### EXERCISE OBJECTIVE
Scan the data, and whenever a line contains "textbf", copy it.

### SOURCE MATERIAL
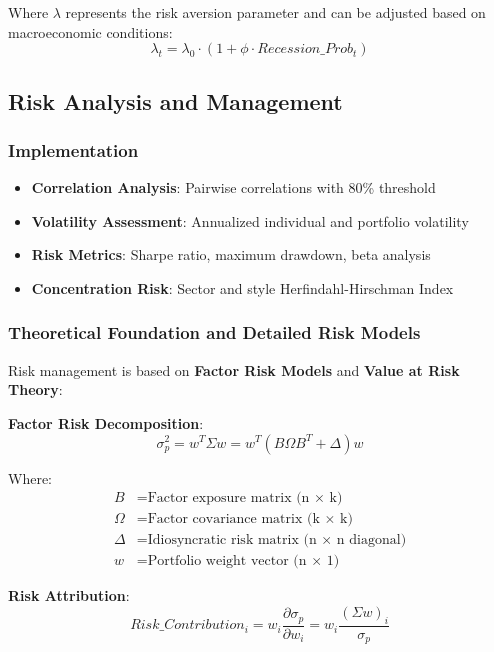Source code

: \documentclass[12pt,a4paper]{article}
\begin{document}
Where $\lambda$ represents the risk aversion parameter and can be adjusted based on macroeconomic conditions:
\begin{equation}
\lambda_t = \lambda_0 \cdot (1 + \phi \cdot Recession\_Prob_t)
\end{equation}

\subsection{Risk Analysis and Management}

\subsubsection{Implementation}
\begin{itemize}
    \item \textbf{Correlation Analysis}: Pairwise correlations with 80\% threshold
    \item \textbf{Volatility Assessment}: Annualized individual and portfolio volatility
    \item \textbf{Risk Metrics}: Sharpe ratio, maximum drawdown, beta analysis
    \item \textbf{Concentration Risk}: Sector and style Herfindahl-Hirschman Index
\end{itemize}

\subsubsection{Theoretical Foundation and Detailed Risk Models}
Risk management is based on \textbf{Factor Risk Models} and \textbf{Value at Risk Theory}:

\textbf{Factor Risk Decomposition}:
\begin{equation}
\sigma_p^2 = w^T \Sigma w = w^T (B \Omega B^T + \Delta) w
\end{equation}

Where:
\begin{align}
B &= \text{Factor exposure matrix (n × k)} \\
\Omega &= \text{Factor covariance matrix (k × k)} \\
\Delta &= \text{Idiosyncratic risk matrix (n × n diagonal)} \\
w &= \text{Portfolio weight vector (n × 1)}
\end{align}

\textbf{Risk Attribution}:
\begin{equation}
Risk\_Contribution_i = w_i \frac{\partial \sigma_p}{\partial w_i} = w_i \frac{(\Sigma w)_i}{\sigma_p}
\end{equation}
\end{document}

### ANSWER FOR THE TASK
    \item \textbf{Correlation Analysis}: Pairwise correlations with 80\% threshold
    \item \textbf{Volatility Assessment}: Annualized individual and portfolio volatility
    \item \textbf{Risk Metrics}: Sharpe ratio, maximum drawdown, beta analysis
    \item \textbf{Concentration Risk}: Sector and style Herfindahl-Hirschman Index
Risk management is based on \textbf{Factor Risk Models} and \textbf{Value at Risk Theory}:
\textbf{Factor Risk Decomposition}:
\textbf{Risk Attribution}:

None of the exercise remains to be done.